I stumbled (is that phrase copywrite Stumblupon yet?) across a story while listening to the BusinessWeek podcast about a company called Hanger Network. They take 100% recycled paper and forge it into hanger shaped advertisements that are freely distributed to dry cleaning companies. Given the effectiveness of the keyword “free” they have managed to infiltrate enough dry cleaning companies and other consumers of recyclable hangers to reach over 50 million consumers each week. This is a brilliant advertising model that seems mutually beneficial to all including trees and landfills. Unfortunately their support of recycling has gone a bit too far. They are recycling every combination of keyword known to man in their site meta tags. Their site has over 5100 keywords stuffed into the meta tags. Praises to Google for not ranking them on these keywords but shame on Yahoo and MSN. Live and Yahoo rank them in the 7th position for various keyword combinations and Yahoo ranks their press release page number 3 - for shame!

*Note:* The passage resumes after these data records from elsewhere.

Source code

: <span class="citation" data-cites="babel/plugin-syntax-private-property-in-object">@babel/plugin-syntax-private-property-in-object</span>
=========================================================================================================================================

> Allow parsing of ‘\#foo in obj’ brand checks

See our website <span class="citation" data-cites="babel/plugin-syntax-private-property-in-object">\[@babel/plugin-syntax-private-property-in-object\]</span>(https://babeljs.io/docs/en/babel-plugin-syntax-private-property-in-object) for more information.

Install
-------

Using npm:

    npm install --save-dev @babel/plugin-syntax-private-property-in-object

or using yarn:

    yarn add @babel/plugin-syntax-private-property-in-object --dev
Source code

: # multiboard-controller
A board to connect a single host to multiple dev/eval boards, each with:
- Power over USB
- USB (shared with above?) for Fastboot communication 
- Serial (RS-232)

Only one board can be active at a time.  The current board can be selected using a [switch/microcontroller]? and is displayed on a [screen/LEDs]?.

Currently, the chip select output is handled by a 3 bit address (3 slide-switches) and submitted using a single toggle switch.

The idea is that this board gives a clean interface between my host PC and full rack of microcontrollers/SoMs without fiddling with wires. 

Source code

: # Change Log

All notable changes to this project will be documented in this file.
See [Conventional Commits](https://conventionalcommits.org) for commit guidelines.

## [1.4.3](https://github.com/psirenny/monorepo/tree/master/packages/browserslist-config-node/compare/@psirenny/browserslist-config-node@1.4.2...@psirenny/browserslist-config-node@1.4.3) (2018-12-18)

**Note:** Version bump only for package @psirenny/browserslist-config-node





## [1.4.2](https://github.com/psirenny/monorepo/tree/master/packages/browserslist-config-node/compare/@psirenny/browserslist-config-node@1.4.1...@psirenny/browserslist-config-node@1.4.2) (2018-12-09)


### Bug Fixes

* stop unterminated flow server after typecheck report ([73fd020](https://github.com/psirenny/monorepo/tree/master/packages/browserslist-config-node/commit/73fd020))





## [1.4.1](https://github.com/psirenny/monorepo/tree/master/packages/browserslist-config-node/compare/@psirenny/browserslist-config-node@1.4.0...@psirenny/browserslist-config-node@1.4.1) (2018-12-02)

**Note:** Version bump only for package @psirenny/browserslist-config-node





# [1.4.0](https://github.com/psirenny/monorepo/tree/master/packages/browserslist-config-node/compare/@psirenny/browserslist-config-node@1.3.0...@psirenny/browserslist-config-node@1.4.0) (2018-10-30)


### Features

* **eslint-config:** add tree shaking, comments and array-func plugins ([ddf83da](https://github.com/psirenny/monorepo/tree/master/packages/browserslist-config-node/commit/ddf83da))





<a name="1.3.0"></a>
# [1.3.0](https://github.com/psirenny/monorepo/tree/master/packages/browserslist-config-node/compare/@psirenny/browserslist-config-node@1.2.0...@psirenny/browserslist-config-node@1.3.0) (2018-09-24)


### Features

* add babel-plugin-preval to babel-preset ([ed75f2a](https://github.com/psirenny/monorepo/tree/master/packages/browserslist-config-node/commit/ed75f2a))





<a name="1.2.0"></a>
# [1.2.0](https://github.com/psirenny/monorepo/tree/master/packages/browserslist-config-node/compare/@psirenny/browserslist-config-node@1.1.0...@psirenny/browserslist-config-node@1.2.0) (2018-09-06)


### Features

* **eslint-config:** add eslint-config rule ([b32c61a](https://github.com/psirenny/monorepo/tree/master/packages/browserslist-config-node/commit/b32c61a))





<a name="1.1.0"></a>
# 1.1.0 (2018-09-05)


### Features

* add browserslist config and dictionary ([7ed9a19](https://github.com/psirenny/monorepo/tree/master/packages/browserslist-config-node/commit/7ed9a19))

Matt Cutts is pushing the comment system limits with anti-Google Aaron Wall post

Speaking of shameful, there should be a limit on the number of blog comments allowed on a single blog post. If you haven’t already read Matt Cutts’ 250+ comment post regarding anti-Google claims from Aaron Wall you should. If you have already read it you probably need to read it again. The first time I read it there were a measly 100 posts and I was almost tempted to join into the melee but now there are so many posts I consider myself lucky to find Matt’s latest comment where he give a good explanation of why Google is not evil and how to avoid looking evil in Google’s eyes when using cross-domain links.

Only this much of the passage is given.